Russian President Vladimir Putin, right, smiles as he listens to Belarusian President Alexander Lukashenko during their meeting in the Black Sea resort of Sochi, Russia, Friday, May 28, 2021. (AP)
Russian President Vladimir Putin, right, smiles as he listens to Belarusian President Alexander Lukashenko during their meeting in the Black Sea resort of Sochi, Russia, Friday, May 28, 2021. (AP)

Russia's President Vladimir Putin met Friday with his counterpart from Belarus for talks on forging closer ties amid Minsk's bruising showdown with the European Union over the diversion of a passenger jet to arrest a dissident journalist.

Belarusian President Alexander Lukashenko has found himself increasingly isolated since flight controllers told the crew of a Ryanair plane to land in Minsk on Sunday citing an alleged bomb threat. No bomb was found, but 26-year-old journalist Raman Pratasevich was arrested along with his Russian girlfriend.

EU leaders denounced it as air piracy and responded by barring Belarusian carriers from the bloc's airspace and airports and advising European airlines to skirt Belarus. EU foreign ministers sketched out tougher sanctions Thursday to target the country’s lucrative potash industry and other cash-earning sectors.

At the start of his talks in the Black Sea resort of Sochi with Putin, Lukashenko ranted about the EU sanctions, describing them as an attempt to reignite the opposition protests that followed his reelection in August that was widely rejected as rigged.

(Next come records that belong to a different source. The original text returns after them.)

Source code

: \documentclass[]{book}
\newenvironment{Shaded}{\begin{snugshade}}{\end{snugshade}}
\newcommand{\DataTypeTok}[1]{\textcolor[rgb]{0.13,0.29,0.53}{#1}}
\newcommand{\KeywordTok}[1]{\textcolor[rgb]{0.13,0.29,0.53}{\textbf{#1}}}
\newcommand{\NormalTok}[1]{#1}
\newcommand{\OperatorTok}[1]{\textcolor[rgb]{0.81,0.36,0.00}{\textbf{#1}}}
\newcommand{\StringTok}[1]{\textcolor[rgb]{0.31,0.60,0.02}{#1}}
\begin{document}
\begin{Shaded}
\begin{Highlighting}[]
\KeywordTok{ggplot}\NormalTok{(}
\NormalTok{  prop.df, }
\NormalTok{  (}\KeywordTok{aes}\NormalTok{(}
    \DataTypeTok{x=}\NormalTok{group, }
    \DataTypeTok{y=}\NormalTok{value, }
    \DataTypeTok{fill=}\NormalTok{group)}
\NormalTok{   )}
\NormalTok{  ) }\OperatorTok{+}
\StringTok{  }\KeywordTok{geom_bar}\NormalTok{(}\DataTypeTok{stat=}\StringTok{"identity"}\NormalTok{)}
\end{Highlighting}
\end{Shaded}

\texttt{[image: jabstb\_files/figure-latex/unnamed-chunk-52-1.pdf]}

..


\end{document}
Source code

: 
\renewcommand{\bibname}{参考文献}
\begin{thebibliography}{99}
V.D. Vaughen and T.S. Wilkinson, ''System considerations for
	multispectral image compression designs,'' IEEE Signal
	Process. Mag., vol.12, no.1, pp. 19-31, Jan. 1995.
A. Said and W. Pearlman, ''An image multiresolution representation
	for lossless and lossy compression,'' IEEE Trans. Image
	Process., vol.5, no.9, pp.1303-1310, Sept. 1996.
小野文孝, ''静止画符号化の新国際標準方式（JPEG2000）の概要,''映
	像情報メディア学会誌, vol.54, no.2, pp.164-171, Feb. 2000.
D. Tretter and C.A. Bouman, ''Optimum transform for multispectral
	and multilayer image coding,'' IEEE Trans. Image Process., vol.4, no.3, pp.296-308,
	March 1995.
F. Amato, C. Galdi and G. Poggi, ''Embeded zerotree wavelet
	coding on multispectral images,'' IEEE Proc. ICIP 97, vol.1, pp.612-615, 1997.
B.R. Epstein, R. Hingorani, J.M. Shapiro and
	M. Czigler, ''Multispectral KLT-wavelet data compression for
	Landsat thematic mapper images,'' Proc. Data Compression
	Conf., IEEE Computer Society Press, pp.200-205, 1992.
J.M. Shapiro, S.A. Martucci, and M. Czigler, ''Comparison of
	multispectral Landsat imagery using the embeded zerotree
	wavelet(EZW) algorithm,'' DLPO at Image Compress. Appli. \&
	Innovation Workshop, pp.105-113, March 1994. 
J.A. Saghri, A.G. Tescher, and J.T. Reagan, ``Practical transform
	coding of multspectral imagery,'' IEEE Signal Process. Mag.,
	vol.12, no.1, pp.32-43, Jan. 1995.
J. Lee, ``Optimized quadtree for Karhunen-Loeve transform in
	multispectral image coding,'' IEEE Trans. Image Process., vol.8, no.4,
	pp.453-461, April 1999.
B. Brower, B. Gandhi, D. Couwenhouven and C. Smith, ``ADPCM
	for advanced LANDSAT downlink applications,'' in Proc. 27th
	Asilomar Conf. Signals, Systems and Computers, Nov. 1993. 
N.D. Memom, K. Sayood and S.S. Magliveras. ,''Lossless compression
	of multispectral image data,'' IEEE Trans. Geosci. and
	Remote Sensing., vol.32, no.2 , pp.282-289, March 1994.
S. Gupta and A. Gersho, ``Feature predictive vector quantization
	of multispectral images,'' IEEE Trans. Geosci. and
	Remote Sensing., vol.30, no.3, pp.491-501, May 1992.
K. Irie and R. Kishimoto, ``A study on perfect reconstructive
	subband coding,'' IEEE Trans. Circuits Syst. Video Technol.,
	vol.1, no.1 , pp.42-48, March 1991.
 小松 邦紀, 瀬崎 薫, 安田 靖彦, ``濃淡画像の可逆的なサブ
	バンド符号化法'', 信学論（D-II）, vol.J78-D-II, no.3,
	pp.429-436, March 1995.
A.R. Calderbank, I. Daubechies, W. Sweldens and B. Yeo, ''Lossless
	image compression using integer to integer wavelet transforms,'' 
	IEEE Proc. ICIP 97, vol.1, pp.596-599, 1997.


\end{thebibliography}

“It's an attempt to destabilize the situation like last August,” he said.

In an emotional tirade, the 66-year-old Belarusian leader bemoaned the EU sanctions against the Belarusian flag carrier, Belavia, pointing to its role in carrying “thousands and thousands” of travelers from EU nations and the US who were stranded at the start of the pandemic.

“They have punished the Belavia staff who have helped evacuate thousands of their people!” Lukashenko exclaimed. “What an abomination!”

Putin nodded in sympathy, pointing to a 2013 incident in which a private plane carrying Bolivian President Evo Morales landed in Vienna after several European nations had refused to let it cross their airspace, purportedly over speculation that Edward Snowden, who leaked classified US government information, was on the plane. Austrian and Bolivian officials disagreed over whether the plane was searched after landing before resuming its journey.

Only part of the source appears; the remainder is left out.